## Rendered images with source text
____________________
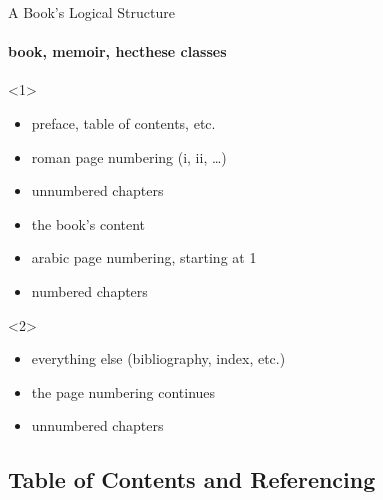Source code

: \begin{frame}[fragile]{A Book's Logical Structure}
	\framesubtitle{book, memoir, hecthese classes}

\begin{onlyenv}<1>
\begin{codesource}
	\frontmatter
\end{codesource}	
	\begin{itemize}
		\item preface, table of contents, etc.
		\item roman page numbering (i, ii, \ldots)
		\item unnumbered chapters 
	\end{itemize}
\begin{codesource}
	\mainmatter
\end{codesource}	
	\begin{itemize}
		\item the book's content
		\item arabic page numbering, starting at 1
		\item numbered chapters
	\end{itemize}
\end{onlyenv}

\begin{onlyenv}<2>
\begin{codesource}
	\backmatter
\end{codesource}
	\begin{itemize}
		\item everything else (bibliography, index, etc.)
		\item the page numbering continues
		\item unnumbered chapters
	\end{itemize}
\end{onlyenv}
\end{frame}

\subsection{Table of Contents and Referencing}

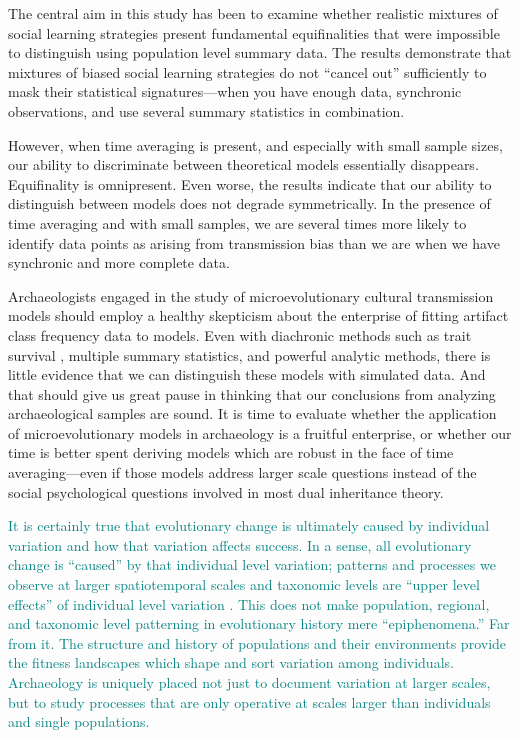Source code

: The central aim in this study has been to examine whether realistic mixtures of social learning strategies present fundamental equifinalities that were impossible to distinguish using population level summary data.  The results demonstrate that mixtures of biased social learning strategies do not ``cancel out'' sufficiently to mask their statistical signatures---when you have enough data, synchronic observations, and use several summary statistics in combination.  

However, when time averaging is present, and especially with small sample sizes, our ability to discriminate between theoretical models essentially disappears.  Equifinality is omnipresent.  Even worse, the results indicate that our ability to distinguish between models does not degrade symmetrically.  In the presence of time averaging and with small samples, we are several times more likely to identify data points as arising from transmission bias than we are when we have synchronic and more complete data.  

Archaeologists engaged in the study of microevolutionary cultural transmission models should employ a healthy skepticism about the enterprise of fitting artifact class frequency data to models.  Even with diachronic methods such as trait survival \citep{Kandler2013}, multiple summary statistics, and powerful analytic methods, there is little evidence that we can distinguish these models with simulated data.  And that should give us great pause in thinking that our conclusions from analyzing archaeological samples are sound.  It is time to evaluate whether the application of microevolutionary models in archaeology is a fruitful enterprise, or whether our time is better spent deriving models which are robust in the face of time averaging---even if those models address larger scale questions instead of the social psychological questions involved in most dual inheritance theory.  

\textcolor{teal}{It is certainly true that evolutionary change is ultimately caused by individual variation and how that variation affects success.   In a sense, all evolutionary change is ``caused'' by that individual level variation; patterns and processes we observe at larger spatiotemporal scales and taxonomic levels are ``upper level effects'' of individual level variation \citep{walsh2019paradox}.  This does not make population, regional, and taxonomic level patterning in evolutionary history mere ``epiphenomena.''  Far from it.  The structure and history of populations and their environments provide the fitness landscapes which shape and sort variation among individuals.  Archaeology is uniquely placed not just to document variation at larger scales, but to study processes that are only operative at scales larger than individuals and single populations.}  

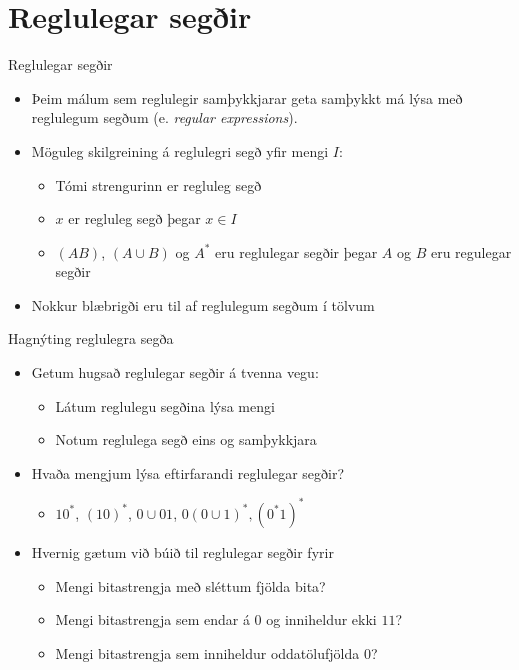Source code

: \documentclass[handout]{beamer}
\begin{document}
\section{Reglulegar segðir}

\begin{frame}{Reglulegar segðir}
    \begin{itemize}
        \item Þeim málum sem reglulegir samþykkjarar geta samþykkt má lýsa með reglulegum segðum (e. \emph{regular expressions}).
        \item Möguleg skilgreining á reglulegri segð yfir mengi $I$:
        \begin{itemize}
            \item Tómi strengurinn er regluleg segð
            \item $x$ er regluleg segð þegar $x \in I$
            \item $(AB)$, $(A \cup B)$ og $A^*$ eru reglulegar segðir þegar $A$ og $B$ eru regulegar segðir
        \end{itemize}
        \item Nokkur blæbrigði eru til af reglulegum segðum í tölvum
    \end{itemize}
\end{frame}

\begin{frame}{Hagnýting reglulegra segða}
    \begin{itemize}
        \item Getum hugsað reglulegar segðir á tvenna vegu:
        \begin{itemize}
            \item Látum reglulegu segðina lýsa mengi
            \item Notum reglulega segð eins og samþykkjara
        \end{itemize}
        \item Hvaða mengjum lýsa eftirfarandi reglulegar segðir?
        \begin{itemize}
            \item $10^*$, $(10)^*$, $0 \cup 01$, $0(0 \cup 1)^*, (0^*1)^*$
        \end{itemize}
        \item Hvernig gætum við búið til reglulegar segðir fyrir
        \begin{itemize}
            \item Mengi bitastrengja með sléttum fjölda bita?
            \item Mengi bitastrengja sem endar á $0$ og inniheldur ekki $11$?
            \item Mengi bitastrengja sem inniheldur oddatölufjölda 0?
        \end{itemize}
    \end{itemize}
\end{frame}
\end{document}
____________________
## Work order
An exact copy of all entries is needed, with no pictures in it.

## Your solution
Source code

: \begin{frame}[fragile]{A Book's Logical Structure}
	\framesubtitle{book, memoir, hecthese classes}

\begin{onlyenv}<1>
\begin{codesource}
	\frontmatter
\end{codesource}	
	\begin{itemize}
		\item preface, table of contents, etc.
		\item roman page numbering (i, ii, \ldots)
		\item unnumbered chapters 
	\end{itemize}
\begin{codesource}
	\mainmatter
\end{codesource}	
	\begin{itemize}
		\item the book's content
		\item arabic page numbering, starting at 1
		\item numbered chapters
	\end{itemize}
\end{onlyenv}

\begin{onlyenv}<2>
\begin{codesource}
	\backmatter
\end{codesource}
	\begin{itemize}
		\item everything else (bibliography, index, etc.)
		\item the page numbering continues
		\item unnumbered chapters
	\end{itemize}
\end{onlyenv}
\end{frame}

\subsection{Table of Contents and Referencing}

Source code

: The central aim in this study has been to examine whether realistic mixtures of social learning strategies present fundamental equifinalities that were impossible to distinguish using population level summary data.  The results demonstrate that mixtures of biased social learning strategies do not ``cancel out'' sufficiently to mask their statistical signatures---when you have enough data, synchronic observations, and use several summary statistics in combination.  

However, when time averaging is present, and especially with small sample sizes, our ability to discriminate between theoretical models essentially disappears.  Equifinality is omnipresent.  Even worse, the results indicate that our ability to distinguish between models does not degrade symmetrically.  In the presence of time averaging and with small samples, we are several times more likely to identify data points as arising from transmission bias than we are when we have synchronic and more complete data.  

Archaeologists engaged in the study of microevolutionary cultural transmission models should employ a healthy skepticism about the enterprise of fitting artifact class frequency data to models.  Even with diachronic methods such as trait survival \citep{Kandler2013}, multiple summary statistics, and powerful analytic methods, there is little evidence that we can distinguish these models with simulated data.  And that should give us great pause in thinking that our conclusions from analyzing archaeological samples are sound.  It is time to evaluate whether the application of microevolutionary models in archaeology is a fruitful enterprise, or whether our time is better spent deriving models which are robust in the face of time averaging---even if those models address larger scale questions instead of the social psychological questions involved in most dual inheritance theory.  

\textcolor{teal}{It is certainly true that evolutionary change is ultimately caused by individual variation and how that variation affects success.   In a sense, all evolutionary change is ``caused'' by that individual level variation; patterns and processes we observe at larger spatiotemporal scales and taxonomic levels are ``upper level effects'' of individual level variation \citep{walsh2019paradox}.  This does not make population, regional, and taxonomic level patterning in evolutionary history mere ``epiphenomena.''  Far from it.  The structure and history of populations and their environments provide the fitness landscapes which shape and sort variation among individuals.  Archaeology is uniquely placed not just to document variation at larger scales, but to study processes that are only operative at scales larger than individuals and single populations.}  

Source code

: \documentclass[handout]{beamer}
\begin{document}
\section{Reglulegar segðir}

\begin{frame}{Reglulegar segðir}
    \begin{itemize}
        \item Þeim málum sem reglulegir samþykkjarar geta samþykkt má lýsa með reglulegum segðum (e. \emph{regular expressions}).
        \item Möguleg skilgreining á reglulegri segð yfir mengi $I$:
        \begin{itemize}
            \item Tómi strengurinn er regluleg segð
            \item $x$ er regluleg segð þegar $x \in I$
            \item $(AB)$, $(A \cup B)$ og $A^*$ eru reglulegar segðir þegar $A$ og $B$ eru regulegar segðir
        \end{itemize}
        \item Nokkur blæbrigði eru til af reglulegum segðum í tölvum
    \end{itemize}
\end{frame}

\begin{frame}{Hagnýting reglulegra segða}
    \begin{itemize}
        \item Getum hugsað reglulegar segðir á tvenna vegu:
        \begin{itemize}
            \item Látum reglulegu segðina lýsa mengi
            \item Notum reglulega segð eins og samþykkjara
        \end{itemize}
        \item Hvaða mengjum lýsa eftirfarandi reglulegar segðir?
        \begin{itemize}
            \item $10^*$, $(10)^*$, $0 \cup 01$, $0(0 \cup 1)^*, (0^*1)^*$
        \end{itemize}
        \item Hvernig gætum við búið til reglulegar segðir fyrir
        \begin{itemize}
            \item Mengi bitastrengja með sléttum fjölda bita?
            \item Mengi bitastrengja sem endar á $0$ og inniheldur ekki $11$?
            \item Mengi bitastrengja sem inniheldur oddatölufjölda 0?
        \end{itemize}
    \end{itemize}
\end{frame}
\end{document}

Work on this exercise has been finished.